Well, I’m listening to the Kinks’ album “Lola vs. Powerman…” and Denmark Street comes up. I once read that this album (there’s also Top Of The Pops) was the strongest full frontal attack on the music business ever released by that very industry before the Sex Pistols’ EMI. So I thought about other examples for songs slashing the biz. Here are some more I can think of:
Traffic alludes to it in “The Low Spark of High Heeled Boy.” (“The man in the suit has just bought a new car from the profits he’s made on your dreams.”)
The very first song on Kak’s first album, “HCO 97651,” is a somewhat cynical look at the record companies and the issues with cutting your first record.
George Harrison’s “Only a Northern Song” was a denunciation of the Beatles’ music publishing company, Northern Songs. Harrison got the short end of the stick in the deal and was bothered that Lennon and McCartney got nearly all the music publishing rights.
Gram Parsons had a strong anti-industry bent. The criminally underrated Flying Burritos Brothers album The Gilded Palace of Sin had a number of tunes that took potshots at the business and the LA scene in general.

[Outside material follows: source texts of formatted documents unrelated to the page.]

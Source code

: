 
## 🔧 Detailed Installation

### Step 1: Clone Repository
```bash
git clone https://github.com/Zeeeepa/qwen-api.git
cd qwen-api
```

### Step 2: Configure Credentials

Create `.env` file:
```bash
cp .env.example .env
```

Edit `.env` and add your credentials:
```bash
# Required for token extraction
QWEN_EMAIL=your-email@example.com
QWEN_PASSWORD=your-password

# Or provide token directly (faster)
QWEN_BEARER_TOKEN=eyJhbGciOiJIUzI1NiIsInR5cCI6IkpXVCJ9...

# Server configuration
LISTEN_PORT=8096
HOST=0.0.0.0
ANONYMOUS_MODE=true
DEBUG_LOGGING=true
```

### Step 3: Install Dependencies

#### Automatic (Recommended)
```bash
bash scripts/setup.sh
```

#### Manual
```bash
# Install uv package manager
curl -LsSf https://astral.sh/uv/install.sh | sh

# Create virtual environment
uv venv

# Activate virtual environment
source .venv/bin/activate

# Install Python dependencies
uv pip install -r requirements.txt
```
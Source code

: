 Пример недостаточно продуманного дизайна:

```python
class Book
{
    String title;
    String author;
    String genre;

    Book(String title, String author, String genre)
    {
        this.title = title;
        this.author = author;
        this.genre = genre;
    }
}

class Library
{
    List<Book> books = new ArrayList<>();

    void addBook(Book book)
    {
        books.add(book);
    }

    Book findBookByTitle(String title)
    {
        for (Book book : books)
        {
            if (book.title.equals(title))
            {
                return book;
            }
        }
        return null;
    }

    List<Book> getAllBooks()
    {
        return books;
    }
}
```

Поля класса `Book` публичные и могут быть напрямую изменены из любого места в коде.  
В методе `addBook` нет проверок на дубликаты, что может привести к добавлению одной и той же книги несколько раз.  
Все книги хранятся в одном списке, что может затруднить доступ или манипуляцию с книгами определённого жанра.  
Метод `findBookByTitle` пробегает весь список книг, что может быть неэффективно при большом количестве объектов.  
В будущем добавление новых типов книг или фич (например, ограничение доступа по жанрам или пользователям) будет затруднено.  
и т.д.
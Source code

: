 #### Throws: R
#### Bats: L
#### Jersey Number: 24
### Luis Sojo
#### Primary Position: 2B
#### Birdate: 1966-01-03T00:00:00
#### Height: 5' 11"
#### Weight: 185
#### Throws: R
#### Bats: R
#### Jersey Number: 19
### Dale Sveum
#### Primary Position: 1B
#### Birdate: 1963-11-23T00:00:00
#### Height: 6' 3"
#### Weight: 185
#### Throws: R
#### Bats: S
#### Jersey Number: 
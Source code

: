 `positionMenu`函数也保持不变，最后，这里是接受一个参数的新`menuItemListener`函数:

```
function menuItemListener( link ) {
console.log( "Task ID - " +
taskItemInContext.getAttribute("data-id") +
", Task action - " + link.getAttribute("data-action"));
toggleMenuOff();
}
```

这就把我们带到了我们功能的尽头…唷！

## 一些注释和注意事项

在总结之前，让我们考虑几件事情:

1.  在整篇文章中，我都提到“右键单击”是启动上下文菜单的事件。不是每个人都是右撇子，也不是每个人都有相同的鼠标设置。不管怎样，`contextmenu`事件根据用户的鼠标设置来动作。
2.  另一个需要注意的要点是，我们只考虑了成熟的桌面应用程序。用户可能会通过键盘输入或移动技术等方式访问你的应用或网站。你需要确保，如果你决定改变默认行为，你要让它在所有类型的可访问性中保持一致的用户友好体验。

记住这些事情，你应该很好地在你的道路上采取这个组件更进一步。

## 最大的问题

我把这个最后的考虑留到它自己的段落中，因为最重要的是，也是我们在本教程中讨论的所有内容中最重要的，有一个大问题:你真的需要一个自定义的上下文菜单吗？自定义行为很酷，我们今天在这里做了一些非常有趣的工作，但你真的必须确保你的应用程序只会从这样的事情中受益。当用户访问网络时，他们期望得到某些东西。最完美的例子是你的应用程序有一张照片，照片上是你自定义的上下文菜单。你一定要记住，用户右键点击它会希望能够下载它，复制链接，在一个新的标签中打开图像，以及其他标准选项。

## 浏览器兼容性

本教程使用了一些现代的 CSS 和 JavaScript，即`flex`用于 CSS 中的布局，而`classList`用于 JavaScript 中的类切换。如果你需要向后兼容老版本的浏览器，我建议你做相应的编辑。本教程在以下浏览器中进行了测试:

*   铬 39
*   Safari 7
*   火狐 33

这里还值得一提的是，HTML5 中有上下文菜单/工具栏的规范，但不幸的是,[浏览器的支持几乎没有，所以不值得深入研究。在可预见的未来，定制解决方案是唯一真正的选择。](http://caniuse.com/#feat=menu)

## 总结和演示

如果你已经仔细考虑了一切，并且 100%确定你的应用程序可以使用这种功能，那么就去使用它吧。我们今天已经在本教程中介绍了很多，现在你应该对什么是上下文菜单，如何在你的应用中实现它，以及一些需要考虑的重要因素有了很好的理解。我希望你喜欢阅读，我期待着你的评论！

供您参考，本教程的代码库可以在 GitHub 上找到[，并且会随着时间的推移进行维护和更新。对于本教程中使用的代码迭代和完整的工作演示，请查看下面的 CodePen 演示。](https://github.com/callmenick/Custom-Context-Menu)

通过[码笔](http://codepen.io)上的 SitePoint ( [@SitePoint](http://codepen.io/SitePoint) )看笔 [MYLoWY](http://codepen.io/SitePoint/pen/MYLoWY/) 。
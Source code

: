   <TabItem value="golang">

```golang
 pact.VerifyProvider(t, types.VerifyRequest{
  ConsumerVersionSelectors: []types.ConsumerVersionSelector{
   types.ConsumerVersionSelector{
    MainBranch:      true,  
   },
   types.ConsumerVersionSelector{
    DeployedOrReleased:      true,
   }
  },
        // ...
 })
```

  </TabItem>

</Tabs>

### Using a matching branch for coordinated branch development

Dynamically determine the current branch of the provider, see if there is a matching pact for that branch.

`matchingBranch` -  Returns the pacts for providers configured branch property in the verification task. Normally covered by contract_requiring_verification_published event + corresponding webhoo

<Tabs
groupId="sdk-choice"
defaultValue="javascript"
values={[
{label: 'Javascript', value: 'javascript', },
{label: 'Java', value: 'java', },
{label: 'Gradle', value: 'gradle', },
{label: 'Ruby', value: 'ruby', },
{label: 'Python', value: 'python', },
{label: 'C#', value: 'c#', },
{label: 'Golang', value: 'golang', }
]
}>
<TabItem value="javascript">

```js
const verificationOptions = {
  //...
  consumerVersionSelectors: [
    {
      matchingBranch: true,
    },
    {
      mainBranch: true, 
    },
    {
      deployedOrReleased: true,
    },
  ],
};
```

Most notably – and one of my absolute favorites – is Sin City. Such a jaded and beautiful tune. Here’s a great write up on the story of behind the song from the L.A. Times.
John Fogarty, ‘Zanz Kant Danz’ and ‘Mr. Greed’ on the ‘Centerfield’ album.
Directed at Fantasy Records owner Saul Zaentz; Zaentz sued and Fogarty was forced to change the song name to ‘Vanz Kant Danz’.
I’m a great fan of Gram Parsons and love Sin City, but have always thought that it was about L.A. in general and not specially an attack on the business. Thanks for the article, very interesting, clears up the meaning of some of the lines I couldn’t quite grasp till now.
I got one more, a favorite of mine: Nick Lowe - I Love My Label
Was it? Is it an encoded critique of the music biz, or is it just a dig on the lifestyle of its protagonists on the L.A. music scene? Maybe the question is moot because the the difference is so fuzzy.